Saffioti (1987) defende que, para existir uma supremacia do homem sobre a mulher, foi necessário que construíssem durante grandes períodos a subordinação da mulher. A autora ainda diz, “Nunca é demais afirmar: o poder é branco, masculino e adulto. Em outras palavras, subordinam-se ao macho branco e adulto mulheres, negros e não-adultos.” (SAFFIOTI, 1987, p.85). Em seus trabalhos Scott (1995), demonstra que ao trabalhar os

papéis femininos e masculinos em nossa sociedade, não se trata da oposição homens versus mulheres, mas vai além, coloca a necessidade de desconstruir a supremacia do gênero masculino sobre o feminino, na busca de uma igualdade política e social, de sexo, classe e raça.

As desigualdades de gênero é fruto do uso do poder para dominar outrem, trata-se de uma violência. Sendo que esta dominação masculina é precedida da subordinação feminina, a qual é construída historicamente, porém a ideologia patriarcal tende a naturalizar os papeis atribuídas as identidades masculina e feminina, com base na supremacia do homem. “O processo de fabricação dos sujeitos é continuado e geralmente muito sutil, quase imperceptível” (LOURO, 1997, p. 62).

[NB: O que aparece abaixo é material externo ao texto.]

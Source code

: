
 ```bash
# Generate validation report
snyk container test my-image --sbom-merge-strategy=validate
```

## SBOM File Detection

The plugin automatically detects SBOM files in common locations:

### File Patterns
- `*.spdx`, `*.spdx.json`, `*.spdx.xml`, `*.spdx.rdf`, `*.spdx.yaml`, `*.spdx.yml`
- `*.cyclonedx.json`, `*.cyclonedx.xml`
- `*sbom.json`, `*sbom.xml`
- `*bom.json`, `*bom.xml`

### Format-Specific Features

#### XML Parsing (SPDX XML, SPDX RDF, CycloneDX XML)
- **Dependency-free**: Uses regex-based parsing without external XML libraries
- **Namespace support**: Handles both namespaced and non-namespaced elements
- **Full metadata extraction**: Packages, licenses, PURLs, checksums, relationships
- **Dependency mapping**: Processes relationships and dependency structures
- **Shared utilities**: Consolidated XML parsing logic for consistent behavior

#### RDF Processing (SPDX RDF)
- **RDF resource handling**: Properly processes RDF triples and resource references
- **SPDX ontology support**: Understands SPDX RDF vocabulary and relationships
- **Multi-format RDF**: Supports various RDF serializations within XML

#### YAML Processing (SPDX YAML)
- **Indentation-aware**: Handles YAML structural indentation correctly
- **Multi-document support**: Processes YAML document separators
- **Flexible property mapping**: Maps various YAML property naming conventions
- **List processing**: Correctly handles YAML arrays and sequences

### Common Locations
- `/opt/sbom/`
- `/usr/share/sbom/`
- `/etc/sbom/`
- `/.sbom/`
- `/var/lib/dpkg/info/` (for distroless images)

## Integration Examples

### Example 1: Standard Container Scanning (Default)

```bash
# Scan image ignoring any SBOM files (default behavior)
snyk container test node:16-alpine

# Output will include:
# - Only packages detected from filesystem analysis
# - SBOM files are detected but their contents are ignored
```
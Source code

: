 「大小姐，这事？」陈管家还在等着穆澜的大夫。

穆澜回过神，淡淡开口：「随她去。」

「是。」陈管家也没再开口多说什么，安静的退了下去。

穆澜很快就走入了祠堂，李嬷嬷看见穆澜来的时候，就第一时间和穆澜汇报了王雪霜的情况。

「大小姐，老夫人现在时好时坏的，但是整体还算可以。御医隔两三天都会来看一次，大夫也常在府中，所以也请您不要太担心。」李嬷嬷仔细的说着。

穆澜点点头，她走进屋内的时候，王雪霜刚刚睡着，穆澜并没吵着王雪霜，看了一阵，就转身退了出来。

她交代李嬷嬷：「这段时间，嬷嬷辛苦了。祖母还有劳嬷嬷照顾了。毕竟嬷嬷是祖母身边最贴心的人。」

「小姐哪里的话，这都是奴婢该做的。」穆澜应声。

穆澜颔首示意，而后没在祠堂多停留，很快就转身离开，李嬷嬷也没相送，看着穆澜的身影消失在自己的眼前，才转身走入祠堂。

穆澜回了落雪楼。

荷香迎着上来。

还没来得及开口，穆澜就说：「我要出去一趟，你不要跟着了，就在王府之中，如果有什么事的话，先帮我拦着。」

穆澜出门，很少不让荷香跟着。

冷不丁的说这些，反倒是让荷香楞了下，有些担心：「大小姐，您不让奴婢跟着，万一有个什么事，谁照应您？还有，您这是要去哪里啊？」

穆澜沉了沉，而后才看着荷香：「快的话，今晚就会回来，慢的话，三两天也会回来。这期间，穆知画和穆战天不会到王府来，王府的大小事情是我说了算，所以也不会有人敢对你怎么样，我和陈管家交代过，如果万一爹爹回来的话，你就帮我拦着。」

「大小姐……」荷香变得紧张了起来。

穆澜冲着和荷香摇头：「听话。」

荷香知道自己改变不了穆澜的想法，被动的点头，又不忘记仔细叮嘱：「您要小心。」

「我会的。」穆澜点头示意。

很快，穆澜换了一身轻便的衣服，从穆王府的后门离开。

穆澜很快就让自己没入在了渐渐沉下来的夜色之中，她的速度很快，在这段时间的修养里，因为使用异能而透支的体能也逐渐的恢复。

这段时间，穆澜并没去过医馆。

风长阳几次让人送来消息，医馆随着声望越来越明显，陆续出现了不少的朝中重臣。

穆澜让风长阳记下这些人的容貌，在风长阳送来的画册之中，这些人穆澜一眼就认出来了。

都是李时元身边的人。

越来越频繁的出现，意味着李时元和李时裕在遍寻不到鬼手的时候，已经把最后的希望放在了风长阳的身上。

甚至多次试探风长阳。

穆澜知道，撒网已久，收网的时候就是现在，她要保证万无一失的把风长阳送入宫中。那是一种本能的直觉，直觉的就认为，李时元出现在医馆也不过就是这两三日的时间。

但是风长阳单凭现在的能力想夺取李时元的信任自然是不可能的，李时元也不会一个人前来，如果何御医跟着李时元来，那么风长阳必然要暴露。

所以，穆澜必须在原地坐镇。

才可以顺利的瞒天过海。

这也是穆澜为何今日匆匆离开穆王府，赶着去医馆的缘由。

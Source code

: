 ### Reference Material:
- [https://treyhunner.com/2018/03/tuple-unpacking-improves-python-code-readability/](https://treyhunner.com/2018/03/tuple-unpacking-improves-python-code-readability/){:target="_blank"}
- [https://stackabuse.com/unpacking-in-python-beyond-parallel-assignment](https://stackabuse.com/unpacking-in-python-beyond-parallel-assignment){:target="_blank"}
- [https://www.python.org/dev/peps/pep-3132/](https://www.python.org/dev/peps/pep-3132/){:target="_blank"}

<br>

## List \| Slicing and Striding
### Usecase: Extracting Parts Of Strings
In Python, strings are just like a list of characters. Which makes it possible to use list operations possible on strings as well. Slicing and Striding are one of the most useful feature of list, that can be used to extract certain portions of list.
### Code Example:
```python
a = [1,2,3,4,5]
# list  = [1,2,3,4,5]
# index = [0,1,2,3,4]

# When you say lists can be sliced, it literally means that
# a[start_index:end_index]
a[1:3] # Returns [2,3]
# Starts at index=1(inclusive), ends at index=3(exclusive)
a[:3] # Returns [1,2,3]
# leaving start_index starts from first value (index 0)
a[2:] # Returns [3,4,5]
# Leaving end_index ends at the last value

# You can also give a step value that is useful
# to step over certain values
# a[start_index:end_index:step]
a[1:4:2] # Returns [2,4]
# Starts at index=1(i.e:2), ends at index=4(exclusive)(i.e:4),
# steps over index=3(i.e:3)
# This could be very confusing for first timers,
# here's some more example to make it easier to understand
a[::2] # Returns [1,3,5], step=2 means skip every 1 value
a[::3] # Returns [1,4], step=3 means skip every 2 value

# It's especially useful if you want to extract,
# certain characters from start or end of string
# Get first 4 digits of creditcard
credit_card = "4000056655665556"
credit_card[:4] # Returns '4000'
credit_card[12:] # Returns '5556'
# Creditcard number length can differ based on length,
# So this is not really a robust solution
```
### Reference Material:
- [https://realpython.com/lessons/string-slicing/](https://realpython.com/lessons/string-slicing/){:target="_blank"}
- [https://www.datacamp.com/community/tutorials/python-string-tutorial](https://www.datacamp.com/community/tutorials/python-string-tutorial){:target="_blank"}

Nessa construção da identidade feminina, atividades são atribuídas às mulheres como uma predestinação, em muitas sociedades a elas são delegadas a criação de filhos, atividades no âmbito doméstico, estas sempre inferiorizadas perante as públicas. Às mulheres são imputados papeis de mães, atividades restritas aos cuidados com a casa, família, parte de sua vida adulta destinada a atenções e cuidados para a prole. Aquelas que buscam atuar no âmbito público sofrem diversas punições sociais e inclusive autopunição através do sentimento de culpa. O espaço doméstico e privado é tido como o habitat natural feminino e o público para os homens (ROSALVO, 1979).

Na sociedade atual, é forte a concepção patriarcal na regência das relações de gênero e naturalização da dominação homem-mulher, sendo que para galgar uma mudança social, é necessário alterações na esfera individual, iniciando pela desnaturalização do princípio de dominação masculina e subordinação feminina.

Com o debate de gênero, é possível por meio da educação demostrar que as relações de exploração condicionam a mulher ao papel de subordinação e que esta dominação masculina não é mais inquestionável, indiscutível (CRUZ, 2014; BOURDIEU, 1999). A ideologia de dominação/exploração presente no patriarcalismo tem como consequência a desigualdade de gênero, as condições subalternas relegas as mulheres, a violência contra estas, sendo que a superação desta cultura arcaica nos remete a necessidade de revolta, denúncia, desnaturalização da relação homem-mulher (PINHEIRO, 2010.)

Bourdieu na sua obra “A dominação Masculina”, encerra com uma análise das formas de enfrentamento e criação de possibilidades para a superação da imposição do poder do

homem, entendendo, dessa forma que, “só uma ação política que leve realmente em conta todos os efeitos de dominação que se exercem através da cumplicidade objetiva entre as estruturas incorporadas e as estruturas de grandes instituições promoverão o desaparecimento desse elemento desafiador, a dominação masculina” (BOURDIEU, 1999, p. 139).

Parece pertinente considerar que, ao falarmos de violência e direitos humanos, há uma dificuldade adicional: a criação sistemática de obstáculos à visão e compreensão das pessoas em geral acerca dos fatores intervenientes na violência, sobretudo daqueles relacionados à manutenção de privilégios e poderes de uma minoria em detrimento dos demais. É possível que justamente em virtude desses obstáculos à percepção da maioria das pessoas quanto aos fatores que geram e perpetuam a violência em nossa sociedade é que haja tão grande destaque, e até mesmo sensacionalismo, em torno de episódios de violência subjetiva e, concomitantemente, um silêncio ensurdecedor acerca da violência objetiva que lhe serve de sustentáculo.